Найденов быстро взбежал по лестнице и нажал пуговку звонка. Дверь отворила немолодая полная женщина в платье в черно-белую клеточку, в нарядном белом фартуке с оборками.

«Ого, “барский” дом?» – неприязненно подумал Житков. И неохотно отдал женщине фуражку. При этом он заметил, что женщина нечисто говорит по-русски.

– Они что, – немцы, что ли, твои будущие родственники? – спросил он Найденова, идя за ним в гостиную.

– Немцы?.. Почему немцы? – удивился Найденов. – Ах, ты об Аделине Карловне! Она здесь экономкой лет сорок. Профессор в ней души не чает.

В комнату вошла Валя. Пришел и Бураго. Он снова был в теплой пижаме, в обрезанных валенках, с трубкой в зубах. У Житкова мелькнула мысль: его не ждали, он некстати. И он решил поскорее откланяться, сославшись на какое-нибудь неотложное дело.

– Помилуйте, батенька, какие же дела по ночам? – добродушно загудел Бураго. – Да еще неотложные!.. Разве только…

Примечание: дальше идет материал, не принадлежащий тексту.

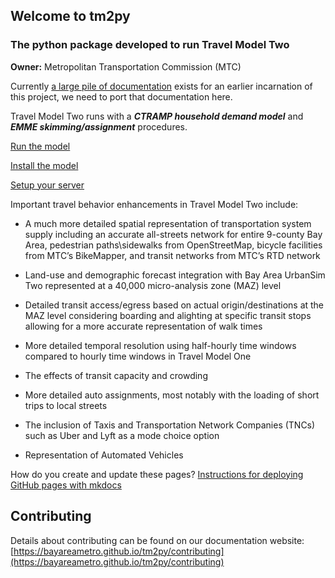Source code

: ## Welcome to tm2py

### The python package developed to run Travel Model Two


**Owner:** Metropolitan Transportation Commission (MTC)

Currently [a large pile of documentation](https://bayareametro.github.io/travel-model-two/develop/) exists for an earlier incarnation of this project, we need to port that documentation here.
 
Travel Model Two runs with a ***CTRAMP household demand model*** and ***EMME skimming/assignment*** procedures.



[Run the model](docs/run.md)

[Install the model](docs/install.md)

[Setup your server](docs/server-setup.md)


Important travel behavior enhancements in Travel Model Two include:

* A much more detailed spatial representation of transportation system supply including an accurate all-streets network for entire 9-county Bay Area, pedestrian paths\sidewalks from OpenStreetMap, bicycle facilities from MTC’s BikeMapper, and transit networks from MTC’s RTD network

* Land-use and demographic forecast integration with Bay Area UrbanSim Two represented at a 40,000 micro-analysis zone (MAZ) level

* Detailed transit access/egress based on actual origin/destinations at the MAZ level considering boarding and alighting at specific transit stops allowing for a more accurate representation of walk times

* More detailed temporal resolution using half-hourly time windows compared to hourly time windows in Travel Model One

* The effects of transit capacity and crowding

* More detailed auto assignments, most notably with the loading of short trips to local streets

* The inclusion of Taxis and Transportation Network Companies (TNCs) such as Uber and Lyft as a mode choice option
* Representation of Automated Vehicles


How do you create and update these pages? [Instructions for deploying GitHub pages with mkdocs](https://www.mkdocs.org/user-guide/deploying-your-docs/)


## Contributing

Details about contributing can be found on our documentation website: [https://bayareametro.github.io/tm2py/contributing](https://bayareametro.github.io/tm2py/contributing)

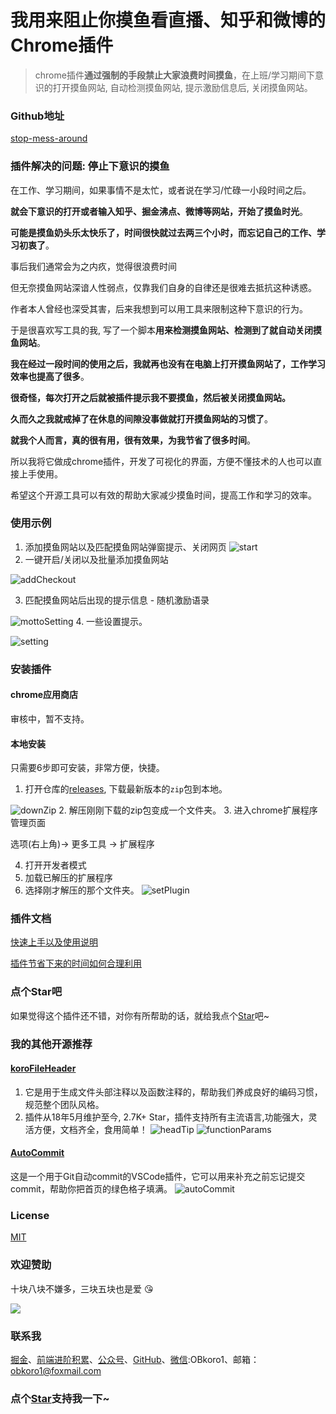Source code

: # 我用来阻止你摸鱼看直播、知乎和微博的Chrome插件
> chrome插件**通过强制的手段禁止大家浪费时间摸鱼**，在上班/学习期间下意识的打开摸鱼网站, 自动检测摸鱼网站, 提示激励信息后, 关闭摸鱼网站。

### Github地址

[stop-mess-around](https://github.com/OBKoro1/stop-mess-around)

### 插件解决的问题: 停止下意识的摸鱼

在工作、学习期间，如果事情不是太忙，或者说在学习/忙碌一小段时间之后。

**就会下意识的打开或者输入知乎、掘金沸点、微博等网站，开始了摸鱼时光**。

**可能是摸鱼奶头乐太快乐了，时间很快就过去两三个小时，而忘记自己的工作、学习初衷了**。

事后我们通常会为之内疚，觉得很浪费时间

但无奈摸鱼网站深谙人性弱点，仅靠我们自身的自律还是很难去抵抗这种诱惑。

作者本人曾经也深受其害，后来我想到可以用工具来限制这种下意识的行为。

于是很喜欢写工具的我, 写了一个脚本**用来检测摸鱼网站、检测到了就自动关闭摸鱼网站**。

**我在经过一段时间的使用之后，我就再也没有在电脑上打开摸鱼网站了，工作学习效率也提高了很多**。

**很奇怪，每次打开之后就被插件提示我不要摸鱼，然后被关闭摸鱼网站。**

**久而久之我就戒掉了在休息的间隙没事做就打开摸鱼网站的习惯了**。

**就我个人而言，真的很有用，很有效果，为我节省了很多时间**。

所以我将它做成chrome插件，开发了可视化的界面，方便不懂技术的人也可以直接上手使用。

希望这个开源工具可以有效的帮助大家减少摸鱼时间，提高工作和学习的效率。

### 使用示例

1. 添加摸鱼网站以及匹配摸鱼网站弹窗提示、关闭网页
![start](https://img-blog.csdnimg.cn/202106250059254.gif#pic_center)
2. 一键开启/关闭以及批量添加摸鱼网站

![addCheckout](https://img-blog.csdnimg.cn/20210625005924363.gif#pic_center)

3. 匹配摸鱼网站后出现的提示信息 - 随机激励语录

![mottoSetting](https://img-blog.csdnimg.cn/20210625005925326.gif#pic_center)
4. 一些设置提示。

![setting](https://img-blog.csdnimg.cn/20210625005924750.gif#pic_center)
### 安装插件

#### chrome应用商店

审核中，暂不支持。

#### 本地安装

只需要6步即可安装，非常方便，快捷。

1. 打开仓库的[releases](https://github.com/OBKoro1/stop-mess-around/releases), 下载最新版本的`zip`包到本地。

![downZip](https://img-blog.csdnimg.cn/20210625010603658.jpg?x-oss-process=image/watermark,type_ZmFuZ3poZW5naGVpdGk,shadow_10,text_aHR0cHM6Ly9ibG9nLmNzZG4ubmV0L09CS29ybzE=,size_16,color_FFFFFF,t_70#pic_center)
2. 解压刚刚下载的zip包变成一个文件夹。
3. 进入chrome扩展程序管理页面

选项(右上角)-> 更多工具 -> 扩展程序

4. 打开开发者模式
5. 加载已解压的扩展程序
6. 选择刚才解压的那个文件夹。
![setPlugin](https://img-blog.csdnimg.cn/20210625010603503.gif#pic_center)
### 插件文档

[快速上手以及使用说明](https://github.com/OBKoro1/stop-mess-around/wiki/%E5%BF%AB%E9%80%9F%E4%B8%8A%E6%89%8B%E4%BB%A5%E5%8F%8A%E4%BD%BF%E7%94%A8%E8%AF%B4%E6%98%8E)

[插件节省下来的时间如何合理利用](https://github.com/OBKoro1/stop-mess-around/wiki/%E5%A6%82%E4%BD%95%E5%90%88%E7%90%86%E5%88%A9%E7%94%A8%E6%97%B6%E9%97%B4)

### 点个Star吧

如果觉得这个插件还不错，对你有所帮助的话，就给我点个[Star]((https://github.com/OBKoro1/stop-mess-around))吧~

### 我的其他开源推荐

#### [koroFileHeader](https://github.com/OBKoro1/koro1FileHeader)

1. 它是用于生成文件头部注释以及函数注释的，帮助我们养成良好的编码习惯，规范整个团队风格。
2. 插件从18年5月维护至今, 2.7K+ Star，插件支持所有主流语言,功能强大，灵活方便，文档齐全，食用简单！
![headTip](https://img-blog.csdnimg.cn/20210625010721742.gif#pic_center)
![functionParams](https://img-blog.csdnimg.cn/20210625010718989.gif#pic_center)
#### [AutoCommit](https://github.com/OBKoro1/autoCommit)

这是一个用于Git自动commit的VSCode插件，它可以用来补充之前忘记提交commit，帮助你把首页的绿色格子填满。
![autoCommit](https://img-blog.csdnimg.cn/20210625010731634.gif#pic_center)
### License

[MIT](http://opensource.org/licenses/MIT)

### 欢迎赞助

十块八块不嫌多，三块五块也是爱 😘

![](https://img-blog.csdnimg.cn/img_convert/83470560af7e6dc944d557998f676377.png)

### 联系我

[掘金](https://juejin.im/user/78820536236951)、[前端进阶积累](http://obkoro1.com/web_accumulate/)、[公众号](https://user-gold-cdn.xitu.io/2018/5/1/1631b6f52f7e7015?w=344&h=344&f=jpeg&s=8317)、[GitHub](https://github.com/OBKoro1)、[微信](https://raw.githubusercontent.com/OBKoro1/articleImg_src/master/weibo_img_move/005Y4rCogy1fsnslyz5pnj309j0cdgm6.jpg):OBkoro1、邮箱：obkoro1@foxmail.com
<!-- 特殊字符串：用于修改/删除markdown的结尾提示语-OBKoro1 -->
### 点个[Star](https://github.com/OBKoro1/web_accumulate)支持我一下~

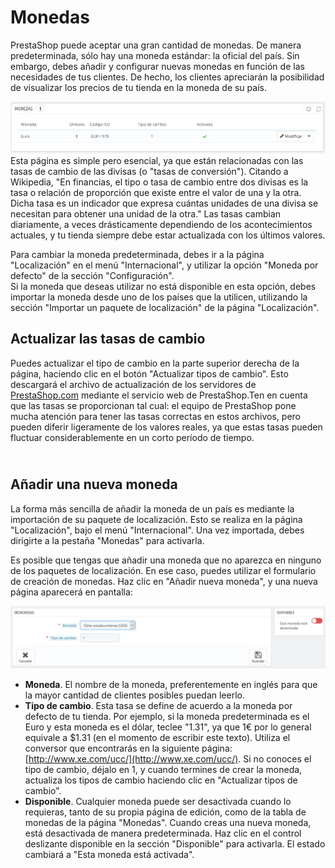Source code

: # Monedas

PrestaShop puede aceptar una gran cantidad de monedas. De manera predeterminada, sólo hay una moneda estándar: la oficial del país. Sin embargo, debes añadir y configurar nuevas monedas en función de las necesidades de tus clientes. De hecho, los clientes apreciarán la posibilidad de visualizar los precios de tu tienda en la moneda de su país.

![](../../../../.gitbook/assets/54265335.png)\
Esta página es simple pero esencial, ya que están relacionadas con las tasas de cambio de las divisas (o "tasas de conversión"). Citando a Wikipedia, "En financias, el tipo o tasa de cambio entre dos divisas es la tasa o relación de proporción que existe entre el valor de una y la otra. Dicha tasa es un indicador que expresa cuántas unidades de una divisa se necesitan para obtener una unidad de la otra." Las tasas cambian diariamente, a veces drásticamente dependiendo de los acontecimientos actuales, y tu tienda siempre debe estar actualizada con los últimos valores.

Para cambiar la moneda predeterminada, debes ir a la página "Localización" en el menú "Internacional", y utilizar la opción "Moneda por defecto" de la sección "Configuración".\
Si la moneda que deseas utilizar no está disponible en esta opción, debes importar la moneda desde uno de los países que la utilicen, utilizando la sección "Importar un paquete de localización" de la página "Localización".

## Actualizar las tasas de cambio <a href="monedas-actualizarlastasasdecambio" id="monedas-actualizarlastasasdecambio"></a>

Puedes actualizar el tipo de cambio en la parte superior derecha de la página, haciendo clic en el botón "Actualizar tipos de cambio". Esto descargará el archivo de actualización de los servidores de [PrestaShop.com](http://prestashop.com) mediante el servicio web de PrestaShop.Ten en cuenta que las tasas se proporcionan tal cual: el equipo de PrestaShop pone mucha atención para tener las tasas correctas en estos archivos, pero pueden diferir ligeramente de los valores reales, ya que estas tasas pueden fluctuar considerablemente en un corto período de tiempo.

\
Añadir una nueva moneda <a href="monedas-anadirunanuevamoneda" id="monedas-anadirunanuevamoneda"></a>
-----------------------------------------------------------------------------------------------------

La forma más sencilla de añadir la moneda de un país es mediante la importación de su paquete de localización. Esto se realiza en la página "Localización", bajo el menú "Internacional". Una vez importada, debes dirigirte a la pestaña "Monedas" para activarla.

Es posible que tengas que añadir una moneda que no aparezca en ninguno de los paquetes de localización. En ese caso, puedes utilizar el formulario de creación de monedas. Haz clic en "Añadir nueva moneda", y una nueva página aparecerá en pantalla:

![](../../../../.gitbook/assets/54265338.png)

* **Moneda**. El nombre de la moneda, preferentemente en inglés para que la mayor cantidad de clientes posibles puedan leerlo.
* **Tipo de cambio**. Esta tasa se define de acuerdo a la moneda por defecto de tu tienda. Por ejemplo, si la moneda predeterminada es el Euro y esta moneda es el dólar, teclee "1.31", ya que 1€ por lo general equivale a $1.31 (en el momento de escribir este texto). Utiliza el conversor que encontrarás en la siguiente página: [http://www.xe.com/ucc/](http://www.xe.com/ucc/). Si no conoces el tipo de cambio, déjalo en 1, y cuando termines de crear la moneda, actualiza los tipos de cambio haciendo clic en "Actualizar tipos de cambio".
* **Disponible**. Cualquier moneda puede ser desactivada cuando lo requieras, tanto de su propia página de edición, como de la tabla de monedas de la página "Monedas". Cuando creas una nueva moneda, está desactivada de manera predeterminada. Haz clic en el control deslizante disponible en la sección "Disponible" para activarla. El estado cambiará a "Esta moneda está activada".
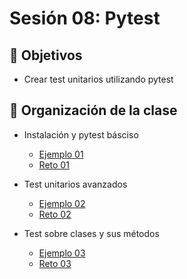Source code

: # Sesión 08: Pytest

## :dart: Objetivos

- Crear test unitarios utilizando pytest

## 📂 Organización de la clase

- Instalación y pytest básciso

	- [Ejemplo 01](Ejemplo-01)
	- [Reto 01](Reto-01)


- Test unitarios avanzados

	- [Ejemplo 02](Ejemplo-02)
	- [Reto 02](Reto-02)

- Test sobre clases y sus métodos

	- [Ejemplo 03](Ejemplo-03)
	- [Reto 03](Reto-03)

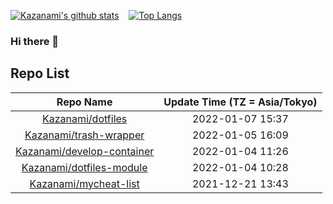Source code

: 
<!--<div class="profile_image" align="center">-->
  <!---->
  <!-- trigger -->
  <!--<p> Kazanami </p>-->
<!--</div>-->
<!--![](https://raw.githubusercontent.com/Kazanami/avatar-getter-node/master/Kazanami.png)&emsp;&emsp;&emsp;-->
[![Kazanami's github stats](https://github-readme-stats.vercel.app/api?username=Kazanami&theme=onedark&show_icons=true)](https://github.com/anuraghazra/github-readme-stats)&nbsp;&nbsp;&nbsp;
[![Top Langs](https://github-readme-stats.vercel.app/api/top-langs/?username=Kazanami&theme=onedark&show_icons=true)](https://github.com/anuraghazra/github-readme-stats)

### Hi there 👋

## Repo List
| Repo Name | Update Time (TZ = Asia/Tokyo) |
|:---------:|:-----------:|
|[Kazanami/dotfiles](https://github.com/Kazanami/dotfiles.git)|2022-01-07 15:37|
|[Kazanami/trash-wrapper](https://github.com/Kazanami/trash-wrapper.git)|2022-01-05 16:09|
|[Kazanami/develop-container](https://github.com/Kazanami/develop-container.git)|2022-01-04 11:26|
|[Kazanami/dotfiles-module](https://github.com/Kazanami/dotfiles-module.git)|2022-01-04 10:28|
|[Kazanami/mycheat-list](https://github.com/Kazanami/mycheat-list.git)|2021-12-21 13:43|
<!--
**Kazanami/Kazanami** is a ✨ _special_ ✨ repository because its `README.md` (this file) appears on your GitHub profile.

Here are some ideas to get you started:

- 🔭 I’m currently working on ...
- 🌱 I’m currently learning ...
- 👯 I’m looking to collaborate on ...
- 🤔 I’m looking for help with ...
- 💬 Ask me about ...
- 📫 How to reach me: ...
- 😄 Pronouns: ...
- ⚡ Fun fact: ...
-->
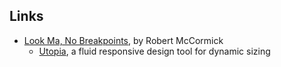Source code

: ## Links

- [Look Ma, No Breakpoints](https://robmc.dev/blog/look_mum_no_breakpoints/), by Robert McCormick
	- [Utopia](https://utopia.fyi/), a fluid responsive design tool for dynamic sizing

– Надо отыскать тут одного ученого червя… – смутился Житков.

– Э, батенька, все черви давно заползли в свои норы. Идемте-ка лучше чай пить.

– Право же… – отнекивался Житков. – Это где-то здесь, на вашей же улице. – Он заглянул в книжечку: – Дом пять…

– Так это же в нашем доме! Может быть, я даже знаю этого вашего «червя»?.. Квартира?

– Квартира?.. Квартира… – Житков справился с записью: – Семнадцать.

– Ого! – Старик расхохотался. – Уж не ищете ли вы старого, выжившего из ума профессора Бураго?

– Совершенно верно! – обрадовался Житков. – Говорят, чудаковатый старикан. Но мне его рекомендовали, как…

– И совершенно зря рекомендовали, – решительно отрезал Бураго. – Старая перечница! Говорю вам с полной ответственностью: выжил из ума старый хрен. Окончательно выжил. Сегодня это установлено с полной точностью его собственной дочерью. Зря потеряете время у этого драбанта. Идемте, господа, чай пить. Валек, за чай, за чай!

Старик, посмеиваясь, пошел в столовую. На каждом шагу задники стоптанных валенок громко хлопали его по пяткам.

Житков растерянно посмотрел на Валю и Найденова, которые были явно смущены происшедшим недоразумением.

– Вы в самом деле ищете профессора Бураго? – спросила Валя.

– Конечно, – с легкой досадой отвечал Житков, чувствуя ужасную неловкость.

– Так ты уже нашел его! – весело сказал Найденов, стараясь разрядить обстановку.

Войдя следом за Валей и Найденовым в столовую, Житков решительно не знал, куда ему деваться от смущения.

Но старик, добродушно махнув рукой, сказал:

– Ничего, бывает! Садитесь. О делах после. Сначала чай. Это куда важнее. – И крикнул так, что зазвенели ложечки в стаканах: – Тузик! Чай на столе!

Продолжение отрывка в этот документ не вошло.